I hope that you understand that as I have discovered over the years that when you no longer are contributing to the government or even your union's income base by being a regular income producer with funds taken out of your check, you are no longer valued and are considered a liability.   They are being clever and resourceful by recycling you into a consumer of drugs that are paid for by the income producers.  Many protected industries are dependent upon this guaranteed income.  This started in the 1960's when we were originally sold Medicare.   Chiropractors were never part of this system; we are not one of them.

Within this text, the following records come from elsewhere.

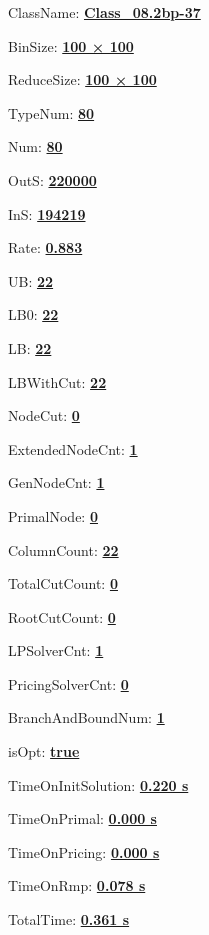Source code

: \documentclass[11pt]{article}
\begin{document}
\pagestyle{empty}


ClassName: \underline{\textbf{Class_08.2bp-37}}
\par
BinSize: \underline{\textbf{100 × 100}}
\par
ReduceSize: \underline{\textbf{100 × 100}}
\par
TypeNum: \underline{\textbf{80}}
\par
Num: \underline{\textbf{80}}
\par
OutS: \underline{\textbf{220000}}
\par
InS: \underline{\textbf{194219}}
\par
Rate: \underline{\textbf{0.883}}
\par
UB: \underline{\textbf{22}}
\par
LB0: \underline{\textbf{22}}
\par
LB: \underline{\textbf{22}}
\par
LBWithCut: \underline{\textbf{22}}
\par
NodeCut: \underline{\textbf{0}}
\par
ExtendedNodeCnt: \underline{\textbf{1}}
\par
GenNodeCnt: \underline{\textbf{1}}
\par
PrimalNode: \underline{\textbf{0}}
\par
ColumnCount: \underline{\textbf{22}}
\par
TotalCutCount: \underline{\textbf{0}}
\par
RootCutCount: \underline{\textbf{0}}
\par
LPSolverCnt: \underline{\textbf{1}}
\par
PricingSolverCnt: \underline{\textbf{0}}
\par
BranchAndBoundNum: \underline{\textbf{1}}
\par
isOpt: \underline{\textbf{true}}
\par
TimeOnInitSolution: \underline{\textbf{0.220 s}}
\par
TimeOnPrimal: \underline{\textbf{0.000 s}}
\par
TimeOnPricing: \underline{\textbf{0.000 s}}
\par
TimeOnRmp: \underline{\textbf{0.078 s}}
\par
TotalTime: \underline{\textbf{0.361 s}}
\par
\newpage


\end{document}
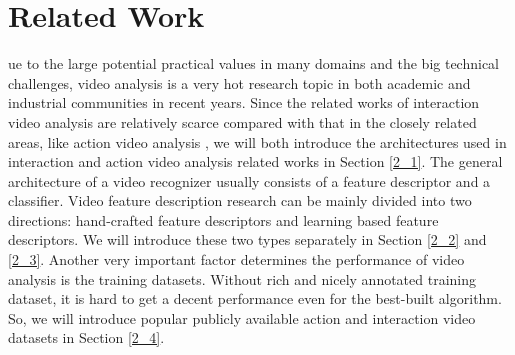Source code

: %
%
\let\textcircled=\pgftextcircled
\chapter{Related Work}
\label{chap2}

ue to the large potential practical values in many domains and the big technical challenges, video analysis is a very hot research topic in both academic and industrial communities in recent years. Since the related works of interaction video analysis \cite{patron2010} \cite{Gemeren2015} \cite{narayan2014} \cite{choi2012} are relatively scarce compared with that in the closely related areas, like action video analysis \cite{Ji2013} \cite{Ng2015} \cite{Tran2015} \cite{alex2008} \cite{grepory2010} \cite{karpathy2014} \cite{simonyan2014}, we will both introduce the architectures used in interaction and action video analysis related works in Section \ref{2_1}. The general architecture of a video recognizer usually consists of a feature descriptor and a classifier. Video feature description research can be mainly divided into two directions: hand-crafted feature descriptors and learning based feature descriptors. We will introduce these two types separately in Section \ref{2_2} and \ref{2_3}. Another very important factor determines the performance of video analysis is the training datasets. Without rich and nicely annotated training dataset, it is hard to get a decent performance even for the best-built algorithm. So, we will introduce popular publicly available action and interaction video datasets in Section \ref{2_4}.

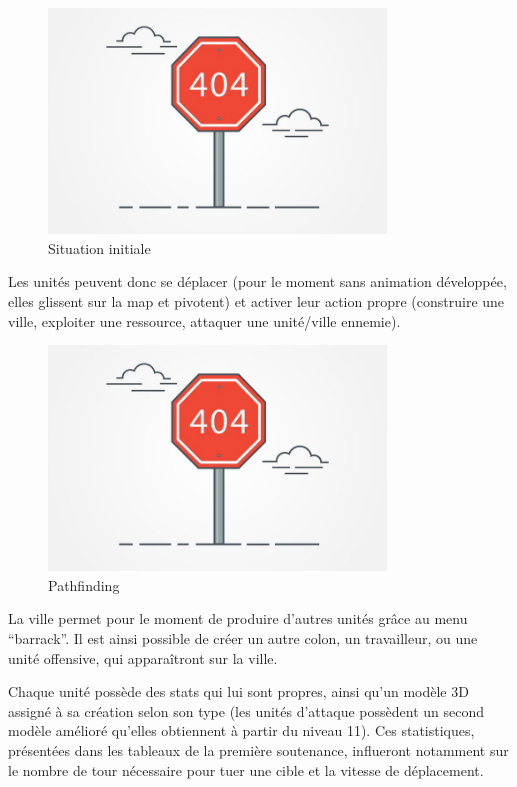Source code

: \documentclass[12pt]{report}
\begin{document}
\begin{figure}[H]
    \centering
    \includegraphics[width=0.8\textwidth]{404}
    \caption{Situation initiale}
\end{figure}

Les unités peuvent donc se déplacer (pour le moment sans animation développée, elles glissent sur la map et pivotent) et activer leur action propre (construire une ville, exploiter une ressource, attaquer une unité/ville ennemie).

\begin{figure}[H]
    \centering
    \includegraphics[width=0.8\textwidth]{404}
    \caption{Pathfinding}
\end{figure}

La ville permet pour le moment de produire d’autres unités grâce au menu “barrack”. Il est ainsi possible de créer un autre colon, un travailleur, ou une unité offensive, qui apparaîtront sur la ville.

Chaque unité possède des stats qui lui sont propres, ainsi qu’un modèle 3D assigné à sa création selon son type (les unités d’attaque possèdent un second modèle amélioré qu’elles obtiennent à partir du niveau 11). Ces statistiques, présentées dans les tableaux de la première soutenance, influeront notamment sur le nombre de tour nécessaire pour tuer une cible et  la vitesse de déplacement.
\end{document}
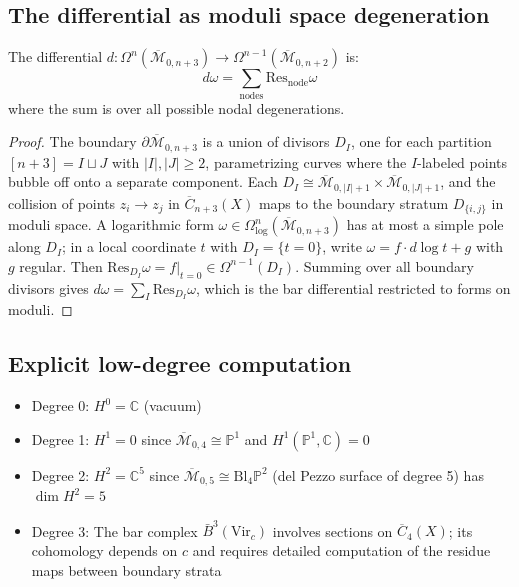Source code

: \subsection{The differential as moduli space degeneration}
 
\begin{proposition}
\label{prop:moduli-degeneration}
The differential $d: \Omega^n(\overline{\mathcal{M}}_{0,n+3}) \to \Omega^{n-1}(\overline{\mathcal{M}}_{0,n+2})$ is:
\[
d\omega = \sum_{\text{nodes}} \text{Res}_{\text{node}} \omega
\]
where the sum is over all possible nodal degenerations.
\end{proposition}
 
\begin{proof}
The boundary $\partial\overline{\mathcal{M}}_{0,n+3}$ is a union of divisors $D_I$, one for each partition $[n+3] = I \sqcup J$ with $|I|, |J| \geq 2$, parametrizing curves where the $I$-labeled points bubble off onto a separate component.  Each $D_I \cong \overline{\mathcal{M}}_{0,|I|+1} \times \overline{\mathcal{M}}_{0,|J|+1}$, and the collision of points $z_i \to z_j$ in $\overline{C}_{n+3}(X)$ maps to the boundary stratum $D_{\{i,j\}}$ in moduli space.  A logarithmic form $\omega \in \Omega^n_{\log}(\overline{\mathcal{M}}_{0,n+3})$ has at most a simple pole along $D_I$; in a local coordinate $t$ with $D_I = \{t = 0\}$, write $\omega = f \cdot d\log t + g$ with $g$ regular.  Then $\mathrm{Res}_{D_I}\omega = f|_{t=0} \in \Omega^{n-1}(D_I)$.  Summing over all boundary divisors gives $d\omega = \sum_I \mathrm{Res}_{D_I}\omega$, which is the bar differential restricted to forms on moduli.
\end{proof}
 
\subsection{Explicit low-degree computation}
 
\begin{example}
\begin{itemize}
\item Degree 0: $H^0 = \mathbb{C}$ (vacuum)
\item Degree 1: $H^1 = 0$ since $\overline{\mathcal{M}}_{0,4} \cong \mathbb{P}^1$ and $H^1(\mathbb{P}^1, \mathbb{C}) = 0$
\item Degree 2: $H^2 = \mathbb{C}^5$ since $\overline{\mathcal{M}}_{0,5} \cong \text{Bl}_4\mathbb{P}^2$ (del Pezzo surface of degree 5) has $\dim H^2 = 5$
\item Degree 3: The bar complex $\bar{B}^3(\mathrm{Vir}_c)$ involves sections on $\overline{C}_4(X)$; its cohomology depends on $c$ and requires detailed computation of the residue maps between boundary strata
\end{itemize}
\end{example}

Things are changing or coming to fruition.  Regarding our part in this system, we will be less likely to take Medicare cases unless the patient elects Option 2, paying the provider a reduced rate for care without expecting any reimbursement from Medicare which will only be around $12-$18 per visit,  or the patient elects to pay for necessary supportive therapies, since payment from only the one procedure cannot cover our costs.  In any case, to receive services for Medicare patients beginning 2013, all Medicare patients can expect to be paying out more money and receive less reimbursement from Medicare.  In 2013, we cannot have our minimum fee go below $50.00 per visit for only maintenance elective care when having to see the physician.  This new change  includes all Advantage, Humana, C+. and AARP programs no matter who is primary.   This new reduced fee will be reflected in Blue Advantage and Humana.  For the most part, I will continue to see Medicare patients in 2013 if they elect to pay $50.00 per visit. where in the last seven years we had been only been collecting $34.00 from Medicare patients and netting only $18-$24.00 per visit.  All of our costs have gone up dramatically; this new announcement from Medicare makes it a better time for us to make this change.